Data section below:

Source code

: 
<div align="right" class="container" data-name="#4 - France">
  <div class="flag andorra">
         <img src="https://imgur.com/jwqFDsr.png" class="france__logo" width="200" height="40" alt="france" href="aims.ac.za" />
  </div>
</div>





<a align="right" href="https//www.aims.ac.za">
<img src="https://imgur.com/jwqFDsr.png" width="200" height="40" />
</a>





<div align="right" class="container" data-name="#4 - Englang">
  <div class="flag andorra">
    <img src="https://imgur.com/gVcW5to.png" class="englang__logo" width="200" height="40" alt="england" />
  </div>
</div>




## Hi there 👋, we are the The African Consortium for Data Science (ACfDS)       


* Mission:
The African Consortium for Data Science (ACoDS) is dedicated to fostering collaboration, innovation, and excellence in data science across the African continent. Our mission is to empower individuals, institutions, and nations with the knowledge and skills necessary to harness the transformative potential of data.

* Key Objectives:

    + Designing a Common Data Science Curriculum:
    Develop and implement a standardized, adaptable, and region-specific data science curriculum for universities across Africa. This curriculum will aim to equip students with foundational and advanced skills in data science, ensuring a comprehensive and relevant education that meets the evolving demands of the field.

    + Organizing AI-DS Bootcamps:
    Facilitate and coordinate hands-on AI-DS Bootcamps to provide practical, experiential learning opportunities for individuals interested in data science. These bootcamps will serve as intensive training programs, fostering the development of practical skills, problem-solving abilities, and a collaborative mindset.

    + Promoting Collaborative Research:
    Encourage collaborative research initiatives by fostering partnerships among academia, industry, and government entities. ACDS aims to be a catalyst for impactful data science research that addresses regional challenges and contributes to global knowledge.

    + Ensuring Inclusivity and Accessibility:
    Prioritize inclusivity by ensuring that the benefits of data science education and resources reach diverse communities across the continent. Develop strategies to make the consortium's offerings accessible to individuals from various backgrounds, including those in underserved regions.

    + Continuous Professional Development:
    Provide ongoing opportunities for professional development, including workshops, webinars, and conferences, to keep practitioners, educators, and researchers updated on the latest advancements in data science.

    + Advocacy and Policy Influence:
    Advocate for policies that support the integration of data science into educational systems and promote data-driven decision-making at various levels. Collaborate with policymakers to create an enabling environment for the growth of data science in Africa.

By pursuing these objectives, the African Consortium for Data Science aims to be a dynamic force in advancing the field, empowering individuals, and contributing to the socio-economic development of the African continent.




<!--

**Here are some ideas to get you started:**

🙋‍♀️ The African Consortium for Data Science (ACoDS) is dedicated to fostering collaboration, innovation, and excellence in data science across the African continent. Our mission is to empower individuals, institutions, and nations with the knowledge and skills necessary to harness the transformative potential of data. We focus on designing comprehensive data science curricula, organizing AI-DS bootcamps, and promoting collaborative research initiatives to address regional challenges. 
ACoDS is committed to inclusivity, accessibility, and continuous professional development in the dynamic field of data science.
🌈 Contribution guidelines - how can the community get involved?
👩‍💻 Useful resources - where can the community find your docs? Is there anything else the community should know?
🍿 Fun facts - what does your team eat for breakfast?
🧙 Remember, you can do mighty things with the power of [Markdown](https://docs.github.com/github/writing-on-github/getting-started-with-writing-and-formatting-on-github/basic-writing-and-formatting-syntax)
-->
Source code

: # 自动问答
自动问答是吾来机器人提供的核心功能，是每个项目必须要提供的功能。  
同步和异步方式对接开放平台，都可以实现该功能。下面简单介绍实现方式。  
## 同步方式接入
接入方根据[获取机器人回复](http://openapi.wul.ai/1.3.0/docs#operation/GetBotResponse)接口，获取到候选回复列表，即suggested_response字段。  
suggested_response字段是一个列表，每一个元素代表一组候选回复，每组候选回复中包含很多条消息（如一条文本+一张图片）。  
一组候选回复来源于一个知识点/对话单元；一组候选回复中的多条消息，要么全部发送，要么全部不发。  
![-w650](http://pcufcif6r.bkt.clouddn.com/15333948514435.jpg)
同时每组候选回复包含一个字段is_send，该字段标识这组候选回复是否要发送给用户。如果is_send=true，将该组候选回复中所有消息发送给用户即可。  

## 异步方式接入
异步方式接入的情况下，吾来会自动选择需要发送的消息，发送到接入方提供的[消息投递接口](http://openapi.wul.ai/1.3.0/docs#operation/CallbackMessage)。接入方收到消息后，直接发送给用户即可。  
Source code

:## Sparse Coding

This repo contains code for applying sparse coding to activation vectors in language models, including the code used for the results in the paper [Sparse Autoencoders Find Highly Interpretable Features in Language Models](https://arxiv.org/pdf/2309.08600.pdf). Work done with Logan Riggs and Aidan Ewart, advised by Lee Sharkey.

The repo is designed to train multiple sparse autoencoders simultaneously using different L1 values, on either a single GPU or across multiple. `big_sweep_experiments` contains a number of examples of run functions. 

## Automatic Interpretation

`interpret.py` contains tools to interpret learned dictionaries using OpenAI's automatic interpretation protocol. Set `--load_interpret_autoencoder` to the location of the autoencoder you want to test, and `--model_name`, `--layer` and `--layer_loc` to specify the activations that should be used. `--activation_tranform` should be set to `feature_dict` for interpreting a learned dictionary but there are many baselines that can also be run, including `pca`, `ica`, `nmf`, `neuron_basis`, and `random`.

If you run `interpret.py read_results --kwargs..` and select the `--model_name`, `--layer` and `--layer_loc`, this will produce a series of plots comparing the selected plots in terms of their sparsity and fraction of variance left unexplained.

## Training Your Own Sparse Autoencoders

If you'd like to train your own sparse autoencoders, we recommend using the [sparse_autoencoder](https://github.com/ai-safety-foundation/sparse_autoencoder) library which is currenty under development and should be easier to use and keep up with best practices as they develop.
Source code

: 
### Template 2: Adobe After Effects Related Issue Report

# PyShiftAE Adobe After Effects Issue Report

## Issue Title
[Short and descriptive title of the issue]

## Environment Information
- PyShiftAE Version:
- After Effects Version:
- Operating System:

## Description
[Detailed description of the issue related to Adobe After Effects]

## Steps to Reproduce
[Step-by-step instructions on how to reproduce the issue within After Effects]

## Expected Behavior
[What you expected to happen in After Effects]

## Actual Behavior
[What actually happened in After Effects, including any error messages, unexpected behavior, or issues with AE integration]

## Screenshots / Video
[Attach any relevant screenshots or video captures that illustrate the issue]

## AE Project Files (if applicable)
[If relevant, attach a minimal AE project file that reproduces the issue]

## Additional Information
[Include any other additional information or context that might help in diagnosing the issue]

End of Data section.

=== Work required ===
Check every line above for the string "excellence", and copy the ones that have it.

=== Answer for this exercise ===
The African Consortium for Data Science (ACoDS) is dedicated to fostering collaboration, innovation, and excellence in data science across the African continent. Our mission is to empower individuals, institutions, and nations with the knowledge and skills necessary to harness the transformative potential of data.
🙋‍♀️ The African Consortium for Data Science (ACoDS) is dedicated to fostering collaboration, innovation, and excellence in data science across the African continent. Our mission is to empower individuals, institutions, and nations with the knowledge and skills necessary to harness the transformative potential of data. We focus on designing comprehensive data science curricula, organizing AI-DS bootcamps, and promoting collaborative research initiatives to address regional challenges. 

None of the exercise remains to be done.